We’d always planned to release Bulge onto the iPhone but as we’d progressed through development we became increasingly concerned about how a game this visually large would work on such a small screen. Tests proved it was technically possible but it was clearly not a great experience. Not wanting to compromise by doing a direct port, we put the project on ice.
But shortly after we released a free version of Bulge, we were inundated with requests for an iPhone version, and having just delayed our second game, el Alamein, myself and Lead Developer, David Dunham, set to redesigning the game and it’s presentation of information to suit such a small form factor.

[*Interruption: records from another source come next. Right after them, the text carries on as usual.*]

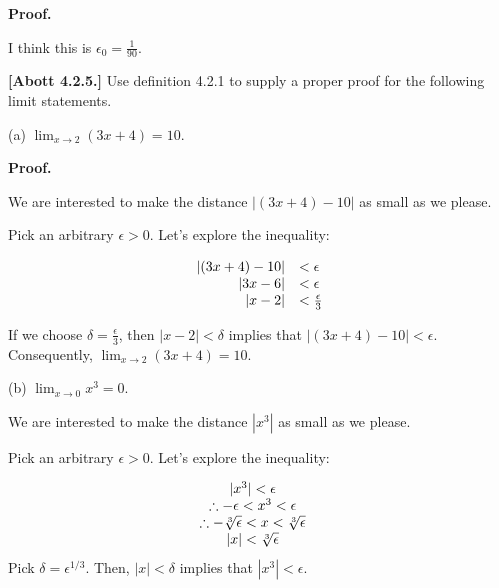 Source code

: \documentclass[10pt]{article}
\begin{document}
\textbf{Proof.}



I think this is $\displaystyle \epsilon _{0} =\frac{1}{90}$.



\textbf{[Abott 4.2.5.]} Use definition 4.2.1 to supply a proper proof for the following limit statements.



(a) $\displaystyle \lim _{x\rightarrow 2}( 3x+4) =10$.



\textbf{Proof.}



We are interested to make the distance $\displaystyle |( 3x+4) -10|$ as small as we please. 



Pick an arbitrary $\displaystyle \epsilon  >0$. Let's explore the inequality:


\begin{equation*}
\begin{array}{ r l }
|( 3x+4) -10| & < \epsilon \\
|3x-6| & < \epsilon \\
|x-2| & < \frac{\epsilon }{3}
\end{array}
\end{equation*}


If we choose $\displaystyle \delta =\frac{\epsilon }{3}$, then $\displaystyle |x-2|< \delta $ implies that $\displaystyle |( 3x+4) -10|< \epsilon $. Consequently, $\displaystyle \lim _{x\rightarrow 2}( 3x+4) =10$.



(b) $\displaystyle \lim _{x\rightarrow 0} x^{3} =0$.



We are interested to make the distance $\displaystyle |x^{3} |$ as small as we please.



Pick an arbitrary $\displaystyle \epsilon  >0$. Let's explore the inequality:




\begin{equation*}
\begin{array}{ c c }
|x^{3} |< \epsilon  & \\
\therefore -\epsilon < x^{3} < \epsilon  & \\
\therefore -\sqrt[3] \epsilon < x< \sqrt[3] \epsilon  & \\
|x|< \sqrt[3] \epsilon  & 
\end{array}
\end{equation*}
 Pick $\displaystyle \delta =\epsilon ^{1/3}$. Then, $\displaystyle |x|< \delta $ implies that $\displaystyle |x^{3} |< \epsilon $.
\end{document}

The first goal was to try to reuse as much of iPad Bulge as posssible. This was to be a Universal release so we needed to keep the hard drive and download footprint as small as we could. We’d also become aware, after starting El Alamein, just how important a re-usable design for the CiC series was to the viability of creating multiple titles. So iPhone Bulge became somewhat of an experiment to see just how far we could push it. As an artist it was important to me to give our players the best I could. I didn’t want to fob them off with the same art every time they bought a game. They quite rightly deserve to feel they’re getting value for money. But at the same time the realities of time and cost meant we had to refocus where we applied the effort.

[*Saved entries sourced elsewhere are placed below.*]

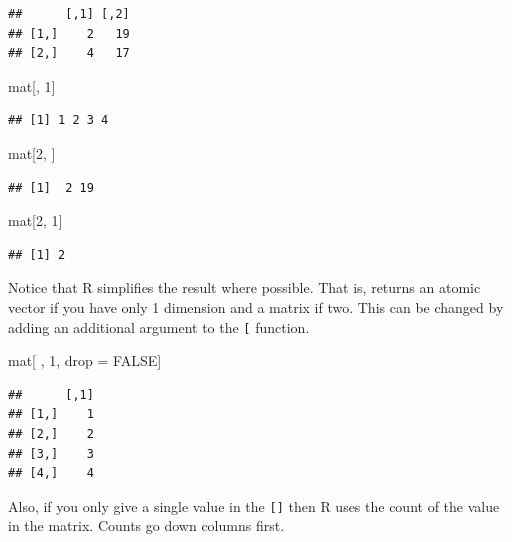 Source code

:\documentclass[
]{book}
\newenvironment{Shaded}{\begin{snugshade}}{\end{snugshade}}
\newcommand{\DecValTok}[1]{\textcolor[rgb]{0.00,0.00,0.81}{#1}}
\newcommand{\NormalTok}[1]{#1}
\newcommand{\OtherTok}[1]{\textcolor[rgb]{0.56,0.35,0.01}{#1}}
\newcommand{\StringTok}[1]{\textcolor[rgb]{0.31,0.60,0.02}{#1}}
\theoremstyle{definition}
\theoremstyle{definition}
\theoremstyle{definition}
\theoremstyle{remark}
\begin{document}
\begin{verbatim}
##      [,1] [,2]
## [1,]    2   19
## [2,]    4   17
\end{verbatim}

\begin{Shaded}
\begin{Highlighting}[]
\NormalTok{mat[, }\DecValTok{1}\NormalTok{]}
\end{Highlighting}
\end{Shaded}

\begin{verbatim}
## [1] 1 2 3 4
\end{verbatim}

\begin{Shaded}
\begin{Highlighting}[]
\NormalTok{mat[}\DecValTok{2}\NormalTok{, ]}
\end{Highlighting}
\end{Shaded}

\begin{verbatim}
## [1]  2 19
\end{verbatim}

\begin{Shaded}
\begin{Highlighting}[]
\NormalTok{mat[}\DecValTok{2}\NormalTok{, }\DecValTok{1}\NormalTok{]}
\end{Highlighting}
\end{Shaded}

\begin{verbatim}
## [1] 2
\end{verbatim}

Notice that R simplifies the result where possible. That is, returns an atomic vector if you have only 1 dimension and a matrix if two. This can be changed by adding an additional argument to the \texttt{{[}} function.

\begin{Shaded}
\begin{Highlighting}[]
\NormalTok{mat[ , }\DecValTok{1}\NormalTok{, drop =}\StringTok{ }\OtherTok{FALSE}\NormalTok{]}
\end{Highlighting}
\end{Shaded}

\begin{verbatim}
##      [,1]
## [1,]    1
## [2,]    2
## [3,]    3
## [4,]    4
\end{verbatim}

Also, if you only give a single value in the \texttt{{[}{]}} then R uses the count of the value in the matrix. Counts go down columns first.
\end{document}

So while my original plan was to create variations of the interface for different theatres, we realised that the players weren’t buying or playing the game for the interface, it was the gameplay and the assets that had a direct impact on gameplay so thats what we’d focus on .. maps, units and historical data. The rest would be as generic as possible. Solved once. Implemented many times.
So for the iPhone, we mostly abandoned the solid panelling and instead used a simple, scalable, reusable transparent framework ( we found the transparency helped reduce the feeling of claustrophobia on such a small screen ) only using solid backgrounds where the shear amount of content of the background resulted in too busy an image. Smaller buttons (though a good deal bigger than the recommended 44pixels) and even less information cluttering the screen and hiding the map yet we still got everything from the iPad version included and perfectly usable. We were more than happy with the results and very pleasantly surprised at just how playable it is.